A falta de notícia lhe deixa preocupado. Nem Valentina nem Malena nem médium ou espírito algum lhe dá informações sobre o paradeiro de Jhaver. Parece ter sido varrido do plano superior.

Esforça-se toda noite, mas nem mesmo nos sonhos o encontra. Será que o anjo negro não pode ou não quer ser encontrado?

Logo após Pablo ser batizado, ao completar um mês, Sebatian e Malena, os padrinhos, embarcam para Bariloche.

Depois de todo esse período de instabilidade e tensão, viajam em busca de paz e descanso. Praticamente uma nova lua de mel para colocar em ordem um casamento bastante tumultuado. Era para viverem dias aprazíveis, de calmaria. Porém, a angústia de Sebastian não alivia nem mesmo diante daquelas paisagens de perder o fôlego.

Em um de tantos passeios, Malena tem um pressentimento para não andar no teleférico localizado no Complexo Cerro Otto. Sebastian também sentiu alguma coisa. Mas o que sentiu teve o efeito contrário. Uma força o empurrava para a viagem de pouco mais de dois quilômetros sustentada por cabos de aço.

A vontade da mulher prevaleceu. Voltaram para o hotel. Malena teve um sono estranho e algo fez o ex-promotor sair às ruas, sozinho, e voltar ao complexo.

O céu estava limpo, mas o ar estava pesado. Embarcou numa daquelas gôndolas panorâmicas rumo ao cume do Cerro, a mais de 1400 m de altura. Junto dele, outros três passageiros.

Do nada, pouco depois da metade do percurso, o horizonte foi manchado por borrões negros. Tempestade de raios e ventos. A chuva era apenas conseqüência de um grande transtorno atmosférico. As gôndolas chacoalhavam a metros e metros de altura. Sebastian não sabia se aquilo era real ou se não passava de uma alucinação, afinal, os outros passageiros não esboçavam quaisquer sinais de espanto.

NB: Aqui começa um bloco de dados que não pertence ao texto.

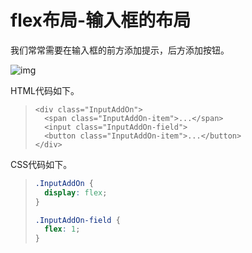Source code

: # flex布局-输入框的布局

我们常常需要在输入框的前方添加提示，后方添加按钮。

![img](https://gitee.com/zszdevelop/blogimage/raw/master/img/bg2015071324.png)

HTML代码如下。

> ```markup
> <div class="InputAddOn">
>   <span class="InputAddOn-item">...</span>
>   <input class="InputAddOn-field">
>   <button class="InputAddOn-item">...</button>
> </div>
> ```

CSS代码如下。

> ```css
> .InputAddOn {
>   display: flex;
> }
> 
> .InputAddOn-field {
>   flex: 1;
> }
> ```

Os cabos, cada vez mais tensionados pela ventania, pareciam querer se romper e chicotear o corpo da montanha. Gritos ecoavam dentro de Sebastian enquanto de sua boca saía um silêncio arrebatador. Fechou os olhos e rezou deixando sua vida nas mãos dos espíritos.

De repente, a chuva passou, o céu voltou a se abrir. No meio daquela confusão toda que durou menos de três minutos, Sebastian sentiu Jhaver. Abriu os olhos e enxergou o ex-castigador no rosto daquelas três pessoas que estavam ali. Um negro, um louro e uma mulher de cabelos acastanhados.

Todos eram bem diferentes fisicamente, mas todos eram Jhaver.

Não falou nada, tampouco ouviu palavra alguma.

Mesmo com essa experiência o livro não avançou uma página sequer. Em compensação, Malena desenhou uma nova linha de jóias assim que acordou daquele sono misterioso.

A estada em Bariloche chega ao fim e o casal volta a Bueno Aires. O dia do lançamento da obra “O Castigador” estava próximo. Aliás, estava próximo demais.